This is particularly useful for plugins that need to connect to OAuth-protected data sources. With this new infrastructure, your plugin can allow each user to access his own data after performing the OAuth authentication flow through DSS.

For more details, please see Parameters

Merge folders recipe

A new visual recipe to merge the content of multiple managed folders into one “stacked” managed folder

Reload button on notebooks

The Jupyter notebook UI now features a “Force reload” button that performs the full-unload-and-reload of the notebook that is needed:

  • If the project libraries were modified and need to be reloaded
  • If the DSS backend had restarted and the notebook can’t authenticate anymore
  • If the Hadoop delegation tokens had expired

Scalable webapps on Kubernetes

Webapps can now be deployed on Kubernetes. This allows having multiple backends serving a webapp.

Advanced Kubernetes exposition

Exposing API services and webapps on Kubernetes now support more advanced exposition options and custom YAML for expositions, allowing for more flexibility in advanced Kubernetes deployments.

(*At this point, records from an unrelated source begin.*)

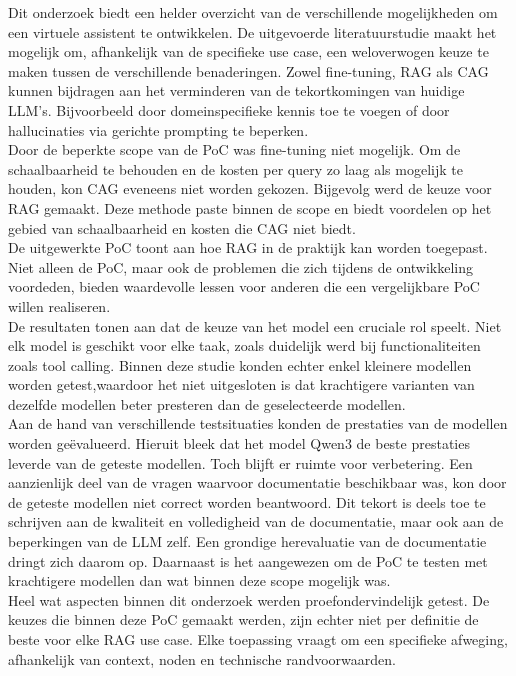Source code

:Dit onderzoek biedt een helder overzicht van de verschillende mogelijkheden om een virtuele assistent te ontwikkelen. De uitgevoerde literatuurstudie maakt het mogelijk om, afhankelijk van de specifieke use case, een weloverwogen keuze te maken tussen de verschillende benaderingen. Zowel fine-tuning, RAG als CAG kunnen bijdragen aan het verminderen van de tekortkomingen van huidige LLM's. Bijvoorbeeld door domeinspecifieke kennis toe te voegen of door hallucinaties via gerichte prompting te beperken.
\\[1em]
Door de beperkte scope van de PoC was fine-tuning niet mogelijk. Om de schaalbaarheid te behouden en de kosten per query zo laag als mogelijk te houden, kon CAG eveneens niet worden gekozen. Bijgevolg werd de keuze voor RAG gemaakt. Deze methode paste binnen de scope en biedt voordelen op het gebied van schaalbaarheid en kosten die CAG niet biedt.
\\[1em]
De uitgewerkte PoC toont aan hoe RAG in de praktijk kan worden toegepast. Niet alleen de PoC, maar ook de problemen die zich tijdens de ontwikkeling voordeden, bieden waardevolle lessen voor anderen die een vergelijkbare PoC willen realiseren.
\\[1em]
De resultaten tonen aan dat de keuze van het model een cruciale rol speelt. Niet elk model is geschikt voor elke taak, zoals duidelijk werd bij functionaliteiten zoals tool calling. Binnen deze studie konden echter enkel kleinere modellen worden getest,waardoor het niet uitgesloten is dat krachtigere varianten van dezelfde modellen beter presteren dan de geselecteerde modellen.
\\[1em]
Aan de hand van verschillende testsituaties konden de prestaties van de modellen worden geëvalueerd. Hieruit bleek dat het model Qwen3 de beste prestaties leverde van de geteste modellen. Toch blijft er ruimte voor verbetering. Een aanzienlijk deel van de vragen waarvoor documentatie beschikbaar was, kon door de geteste modellen niet correct worden beantwoord. Dit tekort is deels toe te schrijven aan de kwaliteit en volledigheid van de documentatie, maar ook aan de beperkingen van de LLM zelf. Een grondige herevaluatie van de documentatie dringt zich daarom op. Daarnaast is het aangewezen om de PoC te testen met krachtigere modellen dan wat binnen deze scope mogelijk was.
\\[1em]
Heel wat aspecten binnen dit onderzoek werden proefondervindelijk getest. De keuzes die binnen deze PoC gemaakt werden, zijn echter niet per definitie de beste voor elke RAG use case. Elke toepassing vraagt om een specifieke afweging, afhankelijk van context, noden en technische randvoorwaarden.
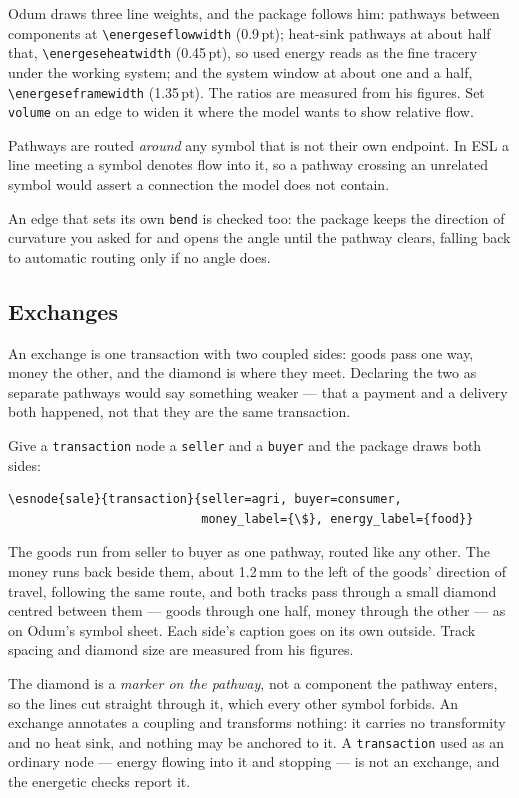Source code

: \documentclass{article}
\begin{document}
Odum draws three line weights, and the package follows him: pathways between
components at \verb|\energeseflowwidth| (0.9\,pt); heat-sink pathways at about
half that, \verb|\energeseheatwidth| (0.45\,pt), so used energy reads as the
fine tracery under the working system; and the system window at about one and a
half, \verb|\energeseframewidth| (1.35\,pt). The ratios are measured from his
figures. Set \texttt{volume} on an edge to widen it where the model wants to
show relative flow.

Pathways are routed \emph{around} any symbol that is not their own endpoint. In
ESL a line meeting a symbol denotes flow into it, so a pathway crossing an
unrelated symbol would assert a connection the model does not contain.

An edge that sets its own \texttt{bend} is checked too: the package keeps the
direction of curvature you asked for and opens the angle until the pathway
clears, falling back to automatic routing only if no angle does.

\subsection{Exchanges}

An exchange is one transaction with two coupled sides: goods pass one way, money
the other, and the diamond is where they meet. Declaring the two as separate
pathways would say something weaker --- that a payment and a delivery both
happened, not that they are the same transaction.

Give a \texttt{transaction} node a \texttt{seller} and a \texttt{buyer} and the
package draws both sides:

\begin{verbatim}
\esnode{sale}{transaction}{seller=agri, buyer=consumer,
                           money_label={\$}, energy_label={food}}
\end{verbatim}

\noindent The goods run from seller to buyer as one pathway, routed like any
other. The money runs back beside them, about 1.2\,mm to the left of the goods'
direction of travel, following the same route, and both tracks pass through a
small diamond centred between them --- goods through one half, money through the
other --- as on Odum's symbol sheet. Each side's caption goes on its own
outside. Track spacing and diamond size are measured from his figures.

The diamond is a \emph{marker on the pathway}, not a component the pathway
enters, so the lines cut straight through it, which every other symbol forbids.
An exchange annotates a coupling and transforms nothing: it carries no
transformity and no heat sink, and nothing may be anchored to it. A
\texttt{transaction} used as an ordinary node --- energy flowing into it and
stopping --- is not an exchange, and the energetic checks report it.
\end{document}
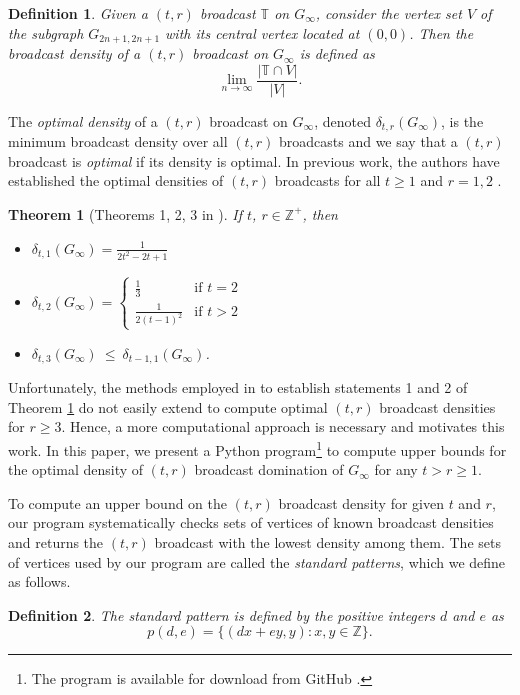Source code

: \documentclass[12pt]{amsart}
\newtheorem{definition}{Definition}
\newtheorem{theorem}{Theorem}
\newcounter{x}
\newcounter{y}
\newcounter{x2}
\newcounter{y2}
\newcommand{\T}{
    \mathbb{T}
}
\begin{document}
\begin{definition}
Given a $(t,r)$ broadcast $\T$ on $G_\infty$, consider the vertex set $V$ of the subgraph $G_{2n+1, 2n+1}$ with its central vertex located at $(0, 0)$. Then the broadcast \emph{density} of a $(t,r)$ broadcast on $G_\infty$ is defined as $$\lim_{n \to \infty} \frac{|\T \cap V|}{|V|}.$$
\end{definition}
The \emph{optimal density} of a $(t,r)$ broadcast on $G_\infty$, denoted $\delta_{t,r}(G_{\infty})$, is the minimum broadcast density over all $(t,r)$ broadcasts and we say that a $(t,r)$ broadcast is \emph{optimal} if its density is optimal.
In previous work, the authors have established the optimal densities of $(t,r)$ broadcasts for all $t\geq 1$ and  $r=1,2$ \cite{DHR}.

\begin{theorem}[Theorems 1, 2, 3 in \cite{DHR}]\label{thm:main} If $t$, $r \in \mathbb{Z}^+$, then
\begin{itemize}
\item $\delta_{t,1}(G_{\infty}) = \frac{1}{2t^2 - 2t + 1}$
\item $\delta_{t,2}(G_{\infty}) = \begin{cases}\frac{1}{3}&\mbox{if $t=2$}\\\frac{1}{2(t-1)^2}&\mbox{if $t>2$}\end{cases}$
\item $\delta_{t,3}(G_\infty) \ \leq \ \delta_{t-1,1}(G_\infty)$.
\end{itemize}
\end{theorem}

Unfortunately, the methods employed in \cite{DHR} to establish statements 1 and 2 of Theorem \ref{thm:main} do not easily extend to compute optimal $(t,r)$ broadcast densities for $r\geq 3$. Hence, a more computational approach is necessary and motivates this work. In this paper, we present a Python program\footnote{The program is available for download from GitHub \cite{DHRprogram}.} to compute upper bounds for the optimal density of $(t,r)$ broadcast domination of $G_\infty$ for any $t>r\geq 1$. 

To compute an upper bound on the $(t,r)$ broadcast density for given $t$ and $r$, our program systematically checks sets of vertices of known broadcast densities and returns the $(t,r)$ broadcast with the lowest density among them. The sets of vertices used by our program are called the \emph{standard patterns}, which we define as follows.

\begin{definition}
The \emph{standard pattern} is defined by the positive integers $d$ and $e$ as
\[p(d,e) = \{(dx+ey, y) : x,y \in \mathbb{Z}\}.\]
\end{definition}
\end{document}
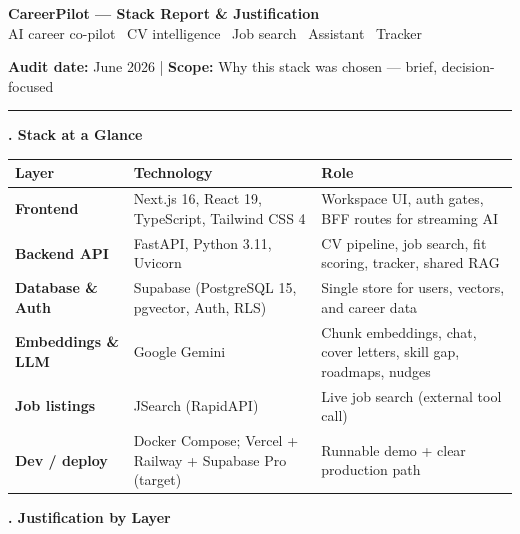 \documentclass[11pt,a4paper]{article}
\newcommand{\sectiontitle}[1]{%
  \vspace{0.9em}%
  \noindent
  \colorbox{sectiontitlebg}{%
    \parbox{\dimexpr\linewidth-2\fboxsep}{%
      \vspace{6pt}%
      {\fontsize{18}{22}\bfseries\selectfont #1}%
      \vspace{6pt}%
    }%
  }%
  \par\vspace{0.55em}%
}
\begin{document}
\begin{center}
  {\LARGE\bfseries CareerPilot --- Stack Report \& Justification}\\[0.5em]
  {\small AI career co-pilot \textbullet\ CV intelligence \textbullet\ Job search \textbullet\ Assistant \textbullet\ Tracker}\\[0.35em]
  \colorbox{taglinebg}{%
    \parbox{0.92\linewidth}{%
      \centering\small
      \textbf{Audit date:} June 2026 \quad|\quad
      \textbf{Scope:} Why this stack was chosen --- brief, decision-focused
    }%
  }
\end{center}
\vspace{0.6em}
\hrule
\vspace{0.5em}

\sectiontitle{1. Stack at a Glance}

\begin{center}
\small
\begin{tabularx}{\linewidth}{|>{\bfseries}l|>{\raggedright\arraybackslash}X|>{\raggedright\arraybackslash}X|}
\hline
Layer & Technology & Role \\
\hline
Frontend & Next.js 16, React 19, TypeScript, Tailwind CSS 4 & Workspace UI, auth gates, BFF routes for streaming AI \\
\hline
Backend API & FastAPI, Python 3.11, Uvicorn & CV pipeline, job search, fit scoring, tracker, shared RAG \\
\hline
Database \& Auth & Supabase (PostgreSQL 15, pgvector, Auth, RLS) & Single store for users, vectors, and career data \\
\hline
Embeddings \& LLM & Google Gemini & Chunk embeddings, chat, cover letters, skill gap, roadmaps, nudges \\
\hline
Job listings & JSearch (RapidAPI) & Live job search (external tool call) \\
\hline
Dev / deploy & Docker Compose; Vercel + Railway + Supabase Pro (target) & Runnable demo + clear production path \\
\hline
\end{tabularx}
\end{center}

\sectiontitle{2. Justification by Layer}
\end{document}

Other enhancements and fixes

Hadoop, Spark, Kubernetes

  • Fixed “inherit from host” network on AKS
  • Added ability to set Kubernetes version on EKS
  • Fixed potential generation of too long Kubernetes namespaces
  • Automatically set spark.master when using Managed-Spark-on-Kubernetes on a non-managed Kubernetes cluster
  • Added support for Hortonworks HDP 3.1.4
  • Fixed potential infinite loop when building Spark pipelines
  • Automatically cleanup pods generated when using interactive SparkSQL on Kubernetes
  • Added variables expansion in Spark configuration
  • Test of container execution configuration now properly uses the active cluster

Datasets

  • BigQuery: Added support for “append”
  • GCS: Fixed slow read
  • GCS: Added proxy support
  • PostgreSQL: Fixed ability to use custom JDBC URL
  • FTP: Fixed file format detection
  • MySQL: Fixed duplicate column names in SQL notebook table list

Webapps

  • Flask webapp backend can now be multithreaded and multiprocessed. This allows greatly increasing the concurrency when the webapp performs blocking API calls but does not consume CPU (for example, if the webapp is waiting for a scenario to complete running)
  • Fixed History tab
  • Fixed restart of Bokeh webapps in dashboards

Data preparation

  • Fixed possible wrongful detection of “bigint” storage type instead of “string”, even in the presence of 0-leading values
  • Fixed SQL translation for column renamer when doing renames like A->B, B->C

Visual recipes

  • Sync recipe: GCS to BigQuery fast-path: added support for data stored in mono-regional locations
  • Sync recipe: Redshift to S3 fast-path: fixed support for @ in column names

Coding recipes

  • Fixed Hive->Impala and Impala->Hive conversion actions

Machine learning

  • Fixed strict conformance of generated PMML models
  • Fixed impact coding when “impute missing” is set to “drop rows”
  • Fixed ability to run Evaluation recipe with Keras Deep Learning models on Kubernetes
  • Added “revert design to this session” for clustering models
  • Fixed XGBoost early stopping when the best iteration is the first one
  • Fixed support for Tensorboard with Tensorflow >= 1.10

Python API

  • Fixed regression on dataiku.get_custom_variables(typed=True) - type will now be preserved
  • Added dataiku.Project().get_variables and dataiku.Project().set_variables to get/set project variables in a recipe in a way that will be directly reflected
  • Fixed insights.save_plotly, insights.save_bokeh, … in Python 3
  • Added API to obtain credentials for a connection directly in Python code (if authorized)
  • Added API to delete a scenario
  • Added API to delete a file from a managed folder
  • Made it possible to work on developing plugin recipes and clusters outside of DSS

R API

  • Added dkuGetProjectVariables and dkuSetProjectVariables to get/set project variables in a recipe in a way that will be directly reflected
  • Added API to delete a file from a managed folder

API node & API deployer

  • Fixed adding test queries from a dataset on a custom prediction endpoint

Cloud

  • Fixed generation of role-assumed STS tokens with too long login names or from APIs

Performance & Scalability

  • Various performance enhancements, especially for instances with high concurrency of users

Automation

  • Fixed wrongful date displayed in report mail when aborting a scenario
  • Fixed ability to clear old job logs from the UI

Administration

  • Added mass actions on the Users screen

Misc

  • Fixed issues where data would not be reloaded after installing a new plugin
  • Fixed adding insight from content of a managed folder
  • Enabled “drop data” by default when deleting datasets